Writing about food can be difficult. The subject usually remains silent and motionless through an interview, and the innumerable, exquisite ways that it does express itself to the tastebuds are hard to translate into variations on the word ‘delicious’. If you read Indian restaurant reviews you will have noticed. In this respect, writing about bad meals is lexically simpler than writing about good meals, although a compilation of writing on bad food would be hard to digest. Further adversities of the food writer: great chefs are brusque, patrons are stymied when asked to supply an opinion about their victuals (they end up saying, ‘delicious’) and the most vibrant and precise account of the preparation of a dish is baffling to the many readers, who will not, in truth, know whether amuse bouche are animal, vegetable or mineral.
Great food writing, therefore, is always about the cultural life of food; a writer’s skill with the larger cultural idiom is the secret in the sauce. All the more reason to entrust it to The New Yorker, a magazine that can legitimately claim a role in the evolution of the upscale epicurean idiom as it exists. Even when it is describing foods that are foreign, working class, or in other ways exotic, each article in Secret Ingredients is like the world reflected concavely in a soup tureen: all the place-settings and context are drawn into the picture, with the steaming dish at the centre. So, we open with an ethnography of the ‘Beefsteak’, a gluttonous blue collar banquet tradition. Later we have a political history of vodka that will redefine the phrase Party drink; Zen-like meditations on the ritual significance of tofu; and the personal autobiography of living with — and without — the bagel. Food makes for hearty allegory; the rituals of eating are perfect material for social satire.
Chronological scope is one of the most attractive things about the book. It is weighted towards the present, which is fair enough, although some of the most sparkling pieces are from the 1920s and 30s, when epicurean culture rode a high before getting a dunking from World War rationing. Within each section, articles are ordered date-wise. You can pretend to see patterns in how the language sheds the amiable parochialism of the older pieces, becoming more and more taut and omniscient, until condensing in the shape of Adam Gopnik’s brain in the mid-1990s.
So, the full menu in eight courses: ‘Dining Out’ joins us at the public table, whether covered with cotton-silk or sawdust. Next, ‘Eating In’ provides inspiration to take up spatula (M.F.K. Fisher tucks a recipe into her story of tripe and tribulation) and consolation about the results (Anthony Lane, on the trouble with elaborate cookbooks: “Like sex education and nuclear physics, they are founded on an illusion. They bespeak order, but they end in tears.”).
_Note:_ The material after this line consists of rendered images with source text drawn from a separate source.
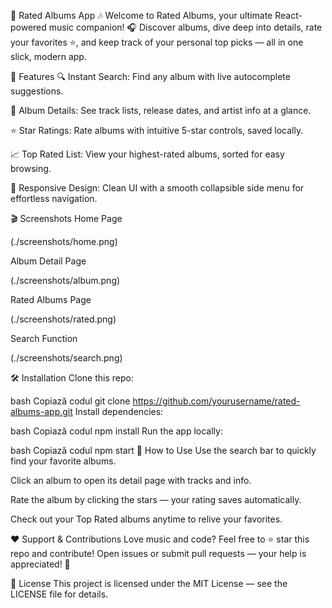 🎵 Rated Albums App 🎶
Welcome to Rated Albums, your ultimate React-powered music companion! 🎧
Discover albums, dive deep into details, rate your favorites ⭐, and keep track of your personal top picks — all in one slick, modern app.

🚀 Features
🔍 Instant Search: Find any album with live autocomplete suggestions.

📀 Album Details: See track lists, release dates, and artist info at a glance.

⭐ Star Ratings: Rate albums with intuitive 5-star controls, saved locally.

📈 Top Rated List: View your highest-rated albums, sorted for easy browsing.

📱 Responsive Design: Clean UI with a smooth collapsible side menu for effortless navigation.

🎬 Screenshots
Home Page

(./screenshots/home.png)

Album Detail Page

(./screenshots/album.png)

Rated Albums Page

(./screenshots/rated.png)

Search Function

(./screenshots/search.png)

🛠 Installation
Clone this repo:

bash
Copiază codul
git clone https://github.com/yourusername/rated-albums-app.git
Install dependencies:

bash
Copiază codul
npm install
Run the app locally:

bash
Copiază codul
npm start
🎯 How to Use
Use the search bar to quickly find your favorite albums.

Click an album to open its detail page with tracks and info.

Rate the album by clicking the stars — your rating saves automatically.

Check out your Top Rated albums anytime to relive your favorites.

❤️ Support & Contributions
Love music and code? Feel free to ⭐ star this repo and contribute!
Open issues or submit pull requests — your help is appreciated! 🙌

📄 License
This project is licensed under the MIT License — see the LICENSE file for details.
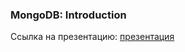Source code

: ### MongoDB: Introduction
Ссылка на презентацию: [презентация](https://github.com/ait-tr/cohort38/blob/main/db/lesson_04/MongoDB_Introduction.pdf)
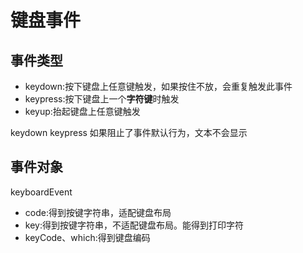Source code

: # 键盘事件


## 事件类型

- keydown:按下键盘上任意键触发，如果按住不放，会重复触发此事件
- keypress:按下键盘上一个**字符键**时触发
- keyup:抬起键盘上任意键触发

keydown keypress 如果阻止了事件默认行为，文本不会显示

## 事件对象

keyboardEvent

- code:得到按键字符串，适配键盘布局
- key:得到按键字符串，不适配键盘布局。能得到打印字符
- keyCode、which:得到键盘编码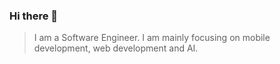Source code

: <!--<img align="right" src="https://github-readme-stats.vercel.app/api?username=cmdrootaccess&show_icons=true&icon_color=805AD5&text_color=718096&bg_color=ffffff&hide_title=true" />-->

### Hi there 👋

> I am a Software Engineer. I am mainly focusing on mobile development, web development and AI.

<!--
**cmdrootaccess/cmdrootaccess** is a ✨ _special_ ✨ repository because its `README.md` (this file) appears on your GitHub profile.

Here are some ideas to get you started:

- 🔭 I’m currently working on ...
- 🌱 I’m currently learning ...
- 👯 I’m looking to collaborate on ...
- 🤔 I’m looking for help with ...
- 💬 Ask me about ...
- 📫 How to reach me: ...
- 😄 Pronouns: ...
- ⚡ Fun fact: ...
-->
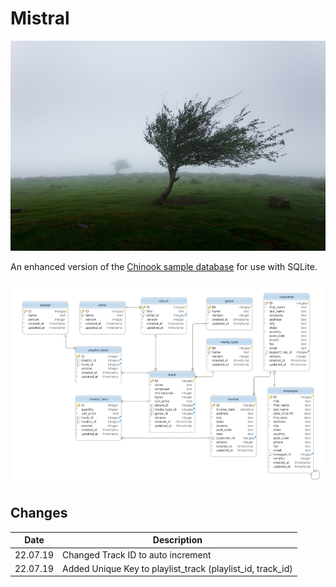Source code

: # Mistral

![Wind](wind.jpg)

An enhanced version of the [Chinook sample database](https://github.com/lerocha/chinook-database) for use with SQLite.

![Entity Diagram](entity-diagram.png)

## Changes

Date | Description
-------|------------------
22.07.19 | Changed Track ID to auto increment
22.07.19 | Added Unique Key to playlist_track (playlist_id, track_id)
Then follows ‘Fishing and Foraging’. In ‘Local Delicacies’, writers venture gingerly forth from their metropole to pay tribute to rival empires (Peter Hessler’s exploration of Guangdong cuisine begins with a waitress asking, “Do you want a big rat or a small rat?”). ‘The Pour’ wets the palate and does not suppress Calvin Trillin’s scandalous investigation of whether anyone wearing a blindfold can really tell the difference between red and white wine. ‘Tastes Funny’ goes for belly-laughs (Woody Allen’s Dostoyevskian dieter in ‘Notes from the Overfed’ is brilliant parody); ‘Small Plates’ assembles 12 short items to snack on; ‘Fiction’ provides a sweet finish. A ladleful of cartoons — men in tuxes making unlikely requests of droll waiters — is dribbled across the whole thing.
The result is a well-fed volume containing your year’s worth of food writing (rationed at an article a week, it will last that long), which makes reading about food as much of a temptation as eating it. What can I say? It’s delicious.